Gather every line in the records below that contains the word "directory".

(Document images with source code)
= = =
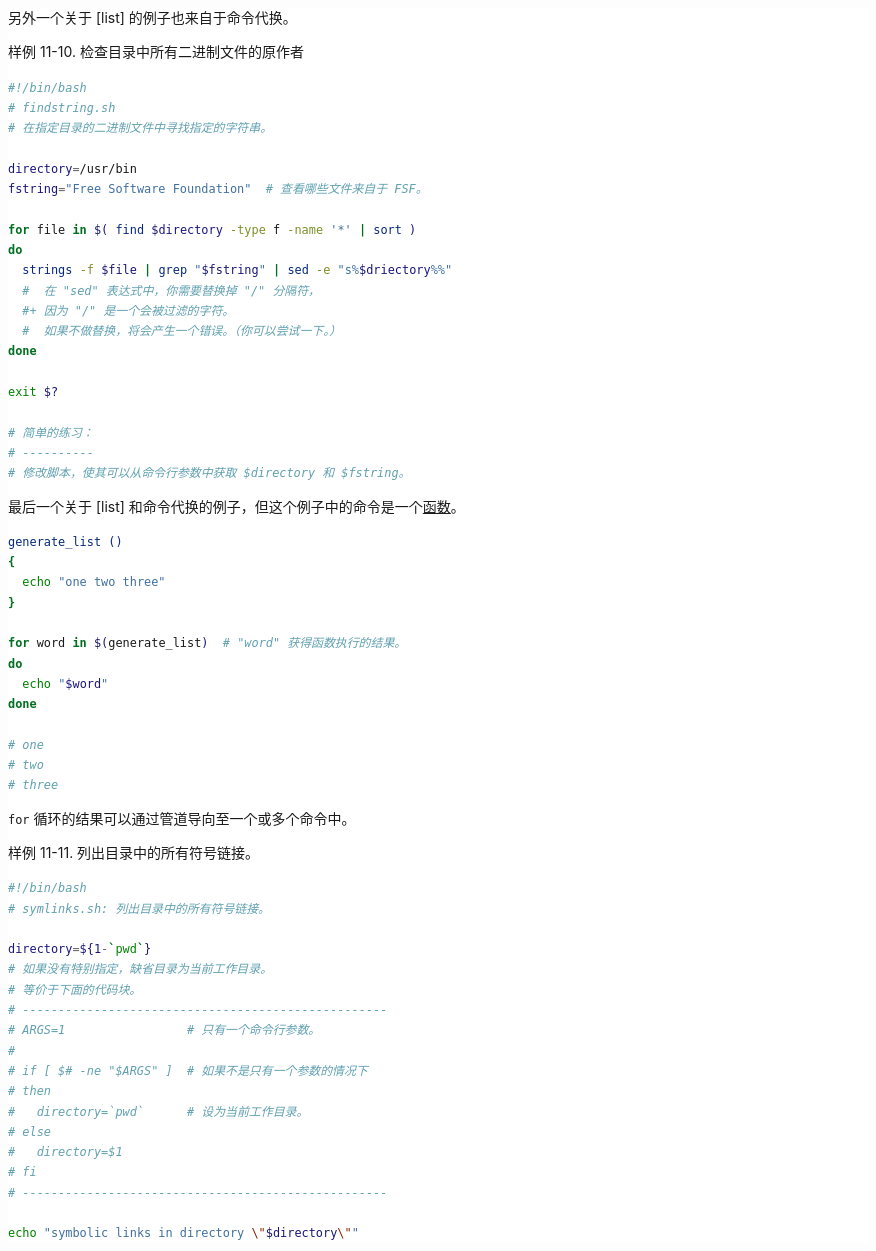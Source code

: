 另外一个关于 [list] 的例子也来自于命令代换。

样例 11-10. 检查目录中所有二进制文件的原作者

```bash
#!/bin/bash
# findstring.sh
# 在指定目录的二进制文件中寻找指定的字符串。

directory=/usr/bin
fstring="Free Software Foundation"  # 查看哪些文件来自于 FSF。

for file in $( find $directory -type f -name '*' | sort )
do
  strings -f $file | grep "$fstring" | sed -e "s%$driectory%%"
  #  在 "sed" 表达式中，你需要替换掉 "/" 分隔符，
  #+ 因为 "/" 是一个会被过滤的字符。
  #  如果不做替换，将会产生一个错误。（你可以尝试一下。）
done

exit $?

# 简单的练习：
# ----------
# 修改脚本，使其可以从命令行参数中获取 $directory 和 $fstring。
```

最后一个关于 [list] 和命令代换的例子，但这个例子中的命令是一个[函数](http://tldp.org/LDP/abs/html/functions.html#FUNCTIONREF)。

```bash
generate_list ()
{
  echo "one two three"
}

for word in $(generate_list)  # "word" 获得函数执行的结果。
do
  echo "$word"
done

# one
# two
# three
```

`for` 循环的结果可以通过管道导向至一个或多个命令中。

样例 11-11. 列出目录中的所有符号链接。

```bash
#!/bin/bash
# symlinks.sh: 列出目录中的所有符号链接。

directory=${1-`pwd`}
# 如果没有特别指定，缺省目录为当前工作目录。
# 等价于下面的代码块。
# ---------------------------------------------------
# ARGS=1                 # 只有一个命令行参数。
#
# if [ $# -ne "$ARGS" ]  # 如果不是只有一个参数的情况下
# then
#   directory=`pwd`      # 设为当前工作目录。
# else
#   directory=$1
# fi
# ---------------------------------------------------

echo "symbolic links in directory \"$directory\""
```

[^1]: 迭代：重复执行一个或一组命令。通常情况下，会使用`while`或者`until`进行控制。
= = =
_TASK ANSWER_.
directory=/usr/bin
for file in $( find $directory -type f -name '*' | sort )
# 修改脚本，使其可以从命令行参数中获取 $directory 和 $fstring。
directory=${1-`pwd`}
#   directory=`pwd`      # 设为当前工作目录。
#   directory=$1
echo "symbolic links in directory \"$directory\""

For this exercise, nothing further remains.